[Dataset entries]
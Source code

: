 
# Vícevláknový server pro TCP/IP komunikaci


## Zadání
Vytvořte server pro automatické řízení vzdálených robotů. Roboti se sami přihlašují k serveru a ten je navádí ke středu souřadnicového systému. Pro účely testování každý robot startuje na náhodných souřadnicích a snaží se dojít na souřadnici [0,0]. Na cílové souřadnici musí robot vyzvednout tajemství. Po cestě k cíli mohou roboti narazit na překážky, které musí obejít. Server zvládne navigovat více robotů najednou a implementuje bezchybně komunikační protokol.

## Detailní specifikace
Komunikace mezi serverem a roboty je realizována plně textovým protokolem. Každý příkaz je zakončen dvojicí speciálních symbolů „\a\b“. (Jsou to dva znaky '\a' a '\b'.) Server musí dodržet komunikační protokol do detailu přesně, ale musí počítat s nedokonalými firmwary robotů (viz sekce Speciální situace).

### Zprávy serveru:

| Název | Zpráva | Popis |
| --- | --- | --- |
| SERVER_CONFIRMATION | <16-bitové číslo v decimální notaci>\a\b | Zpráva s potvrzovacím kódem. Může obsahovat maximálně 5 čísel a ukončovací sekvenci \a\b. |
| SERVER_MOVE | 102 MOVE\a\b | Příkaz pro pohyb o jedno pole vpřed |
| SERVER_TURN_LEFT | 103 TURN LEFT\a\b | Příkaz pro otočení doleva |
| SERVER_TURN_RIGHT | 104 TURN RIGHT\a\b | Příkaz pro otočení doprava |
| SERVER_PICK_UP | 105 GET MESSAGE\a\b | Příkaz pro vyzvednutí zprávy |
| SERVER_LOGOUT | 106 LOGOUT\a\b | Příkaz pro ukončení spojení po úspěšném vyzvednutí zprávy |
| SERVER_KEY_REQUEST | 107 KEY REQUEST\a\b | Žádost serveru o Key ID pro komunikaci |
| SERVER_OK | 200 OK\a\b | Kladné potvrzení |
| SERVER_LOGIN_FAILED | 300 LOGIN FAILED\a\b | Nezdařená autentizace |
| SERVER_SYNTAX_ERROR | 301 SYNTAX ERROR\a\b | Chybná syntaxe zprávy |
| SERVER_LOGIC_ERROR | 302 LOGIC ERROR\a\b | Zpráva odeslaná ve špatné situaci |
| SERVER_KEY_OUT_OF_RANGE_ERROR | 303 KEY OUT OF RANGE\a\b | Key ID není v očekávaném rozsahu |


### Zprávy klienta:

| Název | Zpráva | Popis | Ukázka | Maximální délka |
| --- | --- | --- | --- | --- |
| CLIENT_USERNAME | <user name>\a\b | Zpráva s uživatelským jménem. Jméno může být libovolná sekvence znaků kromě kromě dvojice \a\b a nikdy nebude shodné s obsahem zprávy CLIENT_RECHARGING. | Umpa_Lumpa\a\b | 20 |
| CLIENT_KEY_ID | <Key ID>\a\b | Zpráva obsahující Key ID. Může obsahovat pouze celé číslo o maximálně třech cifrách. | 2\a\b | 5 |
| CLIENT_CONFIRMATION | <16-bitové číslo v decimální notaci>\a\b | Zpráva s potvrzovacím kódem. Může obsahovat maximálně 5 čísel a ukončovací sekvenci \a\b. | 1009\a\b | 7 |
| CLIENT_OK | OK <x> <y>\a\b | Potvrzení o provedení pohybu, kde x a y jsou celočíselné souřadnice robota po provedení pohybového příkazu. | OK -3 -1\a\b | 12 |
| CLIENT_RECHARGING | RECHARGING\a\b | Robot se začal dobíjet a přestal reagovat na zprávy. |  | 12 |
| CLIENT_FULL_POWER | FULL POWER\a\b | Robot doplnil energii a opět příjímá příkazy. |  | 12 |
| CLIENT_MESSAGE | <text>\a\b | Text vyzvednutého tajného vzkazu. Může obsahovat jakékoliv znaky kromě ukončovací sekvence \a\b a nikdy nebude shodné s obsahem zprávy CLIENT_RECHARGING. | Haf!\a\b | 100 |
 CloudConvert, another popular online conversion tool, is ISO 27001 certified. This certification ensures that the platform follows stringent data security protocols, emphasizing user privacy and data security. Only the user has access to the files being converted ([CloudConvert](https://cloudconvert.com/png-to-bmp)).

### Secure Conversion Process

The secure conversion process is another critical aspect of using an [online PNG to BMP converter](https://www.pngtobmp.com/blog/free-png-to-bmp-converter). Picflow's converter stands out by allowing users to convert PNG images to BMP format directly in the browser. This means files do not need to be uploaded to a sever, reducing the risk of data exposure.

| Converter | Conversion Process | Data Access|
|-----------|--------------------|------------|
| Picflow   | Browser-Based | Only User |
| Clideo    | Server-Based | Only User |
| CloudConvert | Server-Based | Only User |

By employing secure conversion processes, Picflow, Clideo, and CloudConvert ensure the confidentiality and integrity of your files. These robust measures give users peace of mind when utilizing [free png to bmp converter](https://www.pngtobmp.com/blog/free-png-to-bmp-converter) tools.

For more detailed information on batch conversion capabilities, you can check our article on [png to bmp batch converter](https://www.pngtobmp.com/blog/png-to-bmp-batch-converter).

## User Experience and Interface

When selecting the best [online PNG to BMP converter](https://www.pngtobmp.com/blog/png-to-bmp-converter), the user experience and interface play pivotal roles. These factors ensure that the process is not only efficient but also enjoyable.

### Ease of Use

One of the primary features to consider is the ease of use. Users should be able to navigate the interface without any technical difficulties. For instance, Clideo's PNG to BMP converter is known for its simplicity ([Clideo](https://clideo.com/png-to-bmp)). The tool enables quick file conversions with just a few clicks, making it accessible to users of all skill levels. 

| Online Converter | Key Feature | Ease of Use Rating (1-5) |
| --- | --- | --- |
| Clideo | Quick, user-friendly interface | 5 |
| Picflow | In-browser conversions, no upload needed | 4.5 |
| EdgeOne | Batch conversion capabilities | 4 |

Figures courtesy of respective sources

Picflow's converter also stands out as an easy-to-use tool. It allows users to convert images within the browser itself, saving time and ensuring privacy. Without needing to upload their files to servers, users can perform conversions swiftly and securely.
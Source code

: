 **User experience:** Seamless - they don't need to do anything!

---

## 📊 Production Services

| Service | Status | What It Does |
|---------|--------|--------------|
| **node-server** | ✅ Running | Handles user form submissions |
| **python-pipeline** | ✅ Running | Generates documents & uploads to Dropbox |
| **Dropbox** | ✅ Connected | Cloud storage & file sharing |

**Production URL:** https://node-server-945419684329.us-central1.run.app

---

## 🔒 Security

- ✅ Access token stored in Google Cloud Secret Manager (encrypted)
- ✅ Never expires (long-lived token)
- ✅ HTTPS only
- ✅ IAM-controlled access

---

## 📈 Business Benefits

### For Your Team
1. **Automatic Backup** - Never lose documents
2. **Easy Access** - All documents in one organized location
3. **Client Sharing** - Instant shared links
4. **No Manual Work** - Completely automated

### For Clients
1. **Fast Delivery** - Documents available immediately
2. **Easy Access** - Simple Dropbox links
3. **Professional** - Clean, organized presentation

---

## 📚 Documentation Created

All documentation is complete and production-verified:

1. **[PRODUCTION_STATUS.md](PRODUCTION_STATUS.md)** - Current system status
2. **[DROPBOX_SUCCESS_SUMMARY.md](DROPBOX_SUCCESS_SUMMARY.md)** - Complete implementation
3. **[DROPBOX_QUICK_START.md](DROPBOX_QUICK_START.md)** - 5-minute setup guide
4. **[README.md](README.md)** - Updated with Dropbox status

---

WHAT THE TASK ASKS -
Check the data for the word "komunikaci" and pull out the lines that have it.

SOLUTION FOR THIS PROBLEM -
# Vícevláknový server pro TCP/IP komunikaci
| SERVER_KEY_REQUEST | 107 KEY REQUEST\a\b | Žádost serveru o Key ID pro komunikaci |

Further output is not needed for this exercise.